All the Frequent Troubles of Our Days

I have been an avid student of World War II history all of my life. Over the years, I have read dozens of books on the period, but I only recently learned of the amazing story of the American citizen Mildred Harnack and her anti-Nazi resistance group which she called The Circle and the German government labeled the Rote Kapelle (Red Orchestra). Harnack’s heroic true story is documented in the award-winning, New York Times bestseller All The Frequent Troubles Of Our Days, which was written by her great-great niece Rebecca Donner.

Born in Milwaukee, Harnack was 26 when she moved to Germany to pursue a PhD. As an American grad student in Berlin, she saw the rise of Nazism and the persecution of Germany’s Jews and other minorities. Eventually, Mildred Harnack and her husband Arvid began holding secret meetings in their apartment. She recruited working-class Germans into the resistance, helped Jews escape, plotted acts of sabotage, and collaborated in writing leaflets that denounced Hitler and called for revolution.

The Circle group was diverse: its members were Jewish, Catholic, Protestant, atheist. They were factory workers and office workers, students and professors, journalists and artists. Over 40% were women.
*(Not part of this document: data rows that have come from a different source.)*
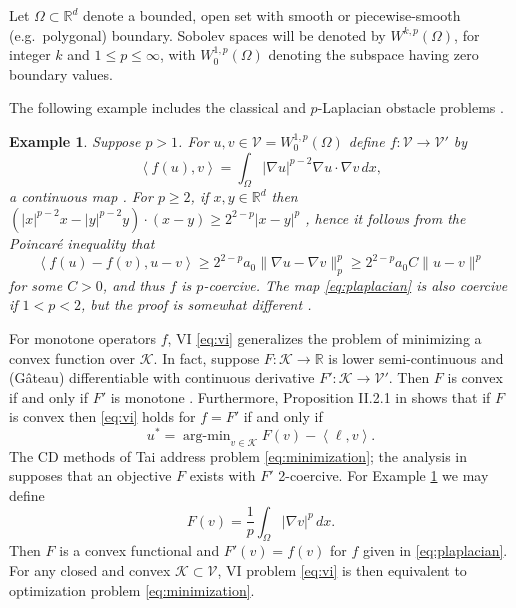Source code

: \documentclass[letterpaper,final,12pt,reqno]{amsart}
\theoremstyle{cstyle}
\theoremstyle{cstyle*}
\theoremstyle{dstyle}
\newtheorem{example}[theorem]{Example}
\numberwithin{equation}{section}
\numberwithin{figure}{section}
\numberwithin{table}{section}
\numberwithin{theorem}{section}
\newcommand{\RR}{\mathbb{R}}
\newcommand{\grad}{\nabla}
\newcommand{\cK}{\mathcal{K}}
\newcommand{\cV}{\mathcal{V}}
\newcommand{\ip}[2]{\left<#1,#2\right>}
\begin{document}
Let $\Omega \subset \RR^d$ denote a bounded, open set with smooth or piecewise-smooth (e.g.~polygonal) boundary.  Sobolev spaces \cite{Evans2010} will be denoted by $W^{k,p}(\Omega)$, for integer $k$ and $1\le p \le \infty$, with $W^{1,p}_0(\Omega)$ denoting the subspace having zero boundary values.

The following example includes the classical and $p$-Laplacian obstacle problems \cite{ChoeLewis1991}.

\begin{example}  \label{ex:plaplacian}  Suppose $p>1$.  For $u,v \in \cV = W^{1,p}_0(\Omega)$ define $f:\cV \to \cV'$ by
\begin{equation}
\ip{f(u)}{v} = \int_\Omega |\grad u|^{p-2} \grad u \cdot \grad v\,dx, \label{eq:plaplacian}
\end{equation}
a continuous map \cite[Theorem A.0.6]{Peral1997}.  For $p\ge 2$, if $x,y\in\RR^d$ then $(|x|^{p-2} x - |y|^{p-2} y)\cdot (x-y) \ge 2^{2-p} |x-y|^p$ \cite[Appendix A]{Bueler2021conservation}, hence it follows from the Poincar\'e inequality that
    $$\ip{f(u) - f(v)}{u-v} \ge 2^{2-p} a_0 \|\grad u - \grad v\|_p^p \ge 2^{2-p} a_0 C \|u-v\|^p$$
for some $C>0$, and thus $f$ is $p$-coercive.  The map \eqref{eq:plaplacian} is also coercive if $1<p<2$, but the proof is somewhat different \cite[Theorem 4.4, for example]{Bueler2021conservation}.  \end{example}

For monotone operators $f$, VI \eqref{eq:vi} generalizes the problem of minimizing a convex function over $\cK$.  In fact, suppose $F:\cK \to \RR$ is lower semi-continuous and (G\^ateau) differentiable with continuous derivative $F':\cK \to \cV'$.  Then $F$ is convex if and only if $F'$ is monotone \cite[Proposition I.5.5]{EkelandTemam1976}.  Furthermore, Proposition II.2.1 in \cite{EkelandTemam1976} shows that if $F$ is convex then \eqref{eq:vi} holds for $f=F'$ if and only if
\begin{equation}
u^* = \operatorname{arg-min}_{v\in\cK} F(v) - \ip{\ell}{v}. \label{eq:minimization}
\end{equation}
The CD methods of Tai \cite{Tai2003} address problem \eqref{eq:minimization}; the analysis in \cite{Tai2003} supposes that an objective $F$ exists with $F'$ 2-coercive.  For Example \ref{ex:plaplacian} we may define
\begin{equation}
F(v) = \frac{1}{p} \int_\Omega |\grad v|^p\,dx. \label{eq:plaplacianobjective}
\end{equation}
Then $F$ is a convex functional and $F'(v) = f(v)$ for $f$ given in \eqref{eq:plaplacian}.  For any closed and convex $\cK\subset \cV$, VI problem \eqref{eq:vi} is then equivalent to optimization problem \eqref{eq:minimization}.
\end{document}
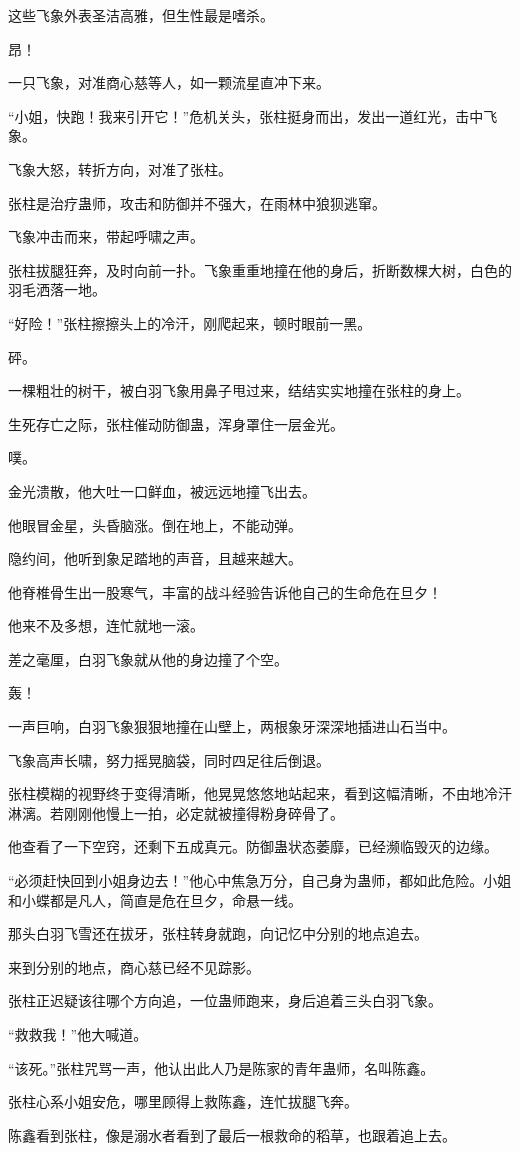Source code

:\begin{this_body}
这些飞象外表圣洁高雅，但生性最是嗜杀。

昂！

一只飞象，对准商心慈等人，如一颗流星直冲下来。

“小姐，快跑！我来引开它！”危机关头，张柱挺身而出，发出一道红光，击中飞象。

飞象大怒，转折方向，对准了张柱。

张柱是治疗蛊师，攻击和防御并不强大，在雨林中狼狈逃窜。

飞象冲击而来，带起呼啸之声。

张柱拔腿狂奔，及时向前一扑。飞象重重地撞在他的身后，折断数棵大树，白色的羽毛洒落一地。

“好险！”张柱擦擦头上的冷汗，刚爬起来，顿时眼前一黑。

砰。

一棵粗壮的树干，被白羽飞象用鼻子甩过来，结结实实地撞在张柱的身上。

生死存亡之际，张柱催动防御蛊，浑身罩住一层金光。

噗。

金光溃散，他大吐一口鲜血，被远远地撞飞出去。

他眼冒金星，头昏脑涨。倒在地上，不能动弹。

隐约间，他听到象足踏地的声音，且越来越大。

他脊椎骨生出一股寒气，丰富的战斗经验告诉他自己的生命危在旦夕！

他来不及多想，连忙就地一滚。

差之毫厘，白羽飞象就从他的身边撞了个空。

轰！

一声巨响，白羽飞象狠狠地撞在山壁上，两根象牙深深地插进山石当中。

飞象高声长啸，努力摇晃脑袋，同时四足往后倒退。

张柱模糊的视野终于变得清晰，他晃晃悠悠地站起来，看到这幅清晰，不由地冷汗淋漓。若刚刚他慢上一拍，必定就被撞得粉身碎骨了。

他查看了一下空窍，还剩下五成真元。防御蛊状态萎靡，已经濒临毁灭的边缘。

“必须赶快回到小姐身边去！”他心中焦急万分，自己身为蛊师，都如此危险。小姐和小蝶都是凡人，简直是危在旦夕，命悬一线。

那头白羽飞雪还在拔牙，张柱转身就跑，向记忆中分别的地点追去。

来到分别的地点，商心慈已经不见踪影。

张柱正迟疑该往哪个方向追，一位蛊师跑来，身后追着三头白羽飞象。

“救救我！”他大喊道。

“该死。”张柱咒骂一声，他认出此人乃是陈家的青年蛊师，名叫陈鑫。

张柱心系小姐安危，哪里顾得上救陈鑫，连忙拔腿飞奔。

陈鑫看到张柱，像是溺水者看到了最后一根救命的稻草，也跟着追上去。

\end{this_body}

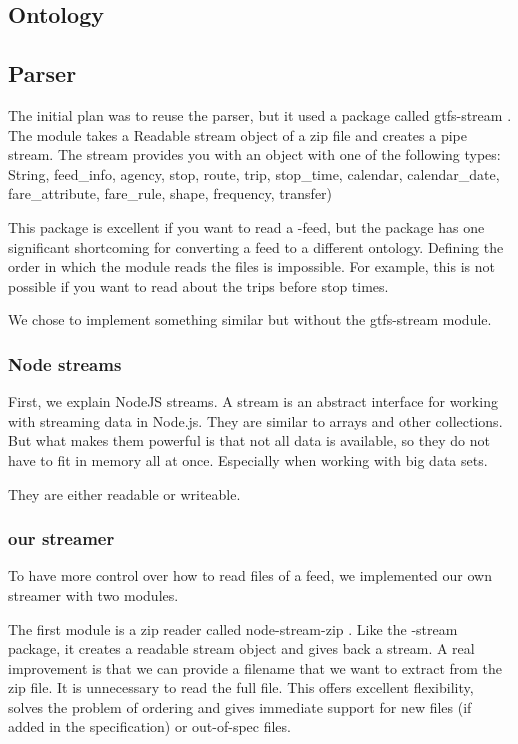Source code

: \subsection{Ontology}

\subsection{Parser}
The initial plan was to reuse the parser, but it used a package called gtfs-stream \cite{noauthor_staecogtfs-stream_2024}. The module takes a Readable stream object of a  zip file and creates a pipe stream. The stream provides you  with an object with one of the following types: String, feed\_info, agency, stop, route, trip, stop\_time, calendar, calendar\_date, fare\_attribute, fare\_rule, shape, frequency, transfer)

This package is excellent if you want to read a -feed, but the package has one significant shortcoming for converting a feed to a different ontology. Defining the order in which the module reads the files is impossible. For example, this is not possible if you want to read about the trips before stop times.

We chose to implement something similar but without the gtfs-stream module. 
\subsubsection{Node streams}
First, we explain NodeJS streams. A stream is an abstract interface for working with streaming data in Node.js. \cite{noauthor_stream_nodate} They are similar to arrays and other collections. But what makes them powerful is that not all data is available, so they do not have to fit in memory all at once. Especially when working with big data sets.

They are either readable or writeable.

\subsubsection{our  streamer}
To have more control over how to read files of a  feed, we implemented our own  streamer with two modules.



The first module is a zip reader called node-stream-zip \cite{noauthor_node-stream-zip_2021}. Like the -stream package, it creates a readable stream object and gives back a stream. A real improvement is that we can provide a filename that we want to extract from the zip file. It is unnecessary to read the full  file. This offers excellent flexibility, solves the problem of ordering and gives immediate support for new files (if added in the  specification) or out-of-spec files.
The Gestapo arrested Mildred Harnack on Sept 7, 1942. Postwar testimonies and notes smuggled out of a Berlin women’s prison describe the daily interrogations and torture that Mildred and others in the group endured.Harnack and 75 of her German co-conspirators underwent a mass trial at a military court in Berlin. A panel of 5 judges sentenced her to 6 years at a prison camp but Hitler overruled the decision and personally ordered her execution.

On February 16, 1943 at Plötzensee Prison in Berlin, Mildred Harnack was strapped to a guillotine and beheaded. According to records, she was the only American in the leadership of the German resistance to the Nazis.

The title of Donner’s book, All The Frequent Troubles of Our Days, is a line from a Goethe poem that Harnack translated while in prison awaiting execution . A prison chaplain smuggled out the book of poems under the folds of his robe.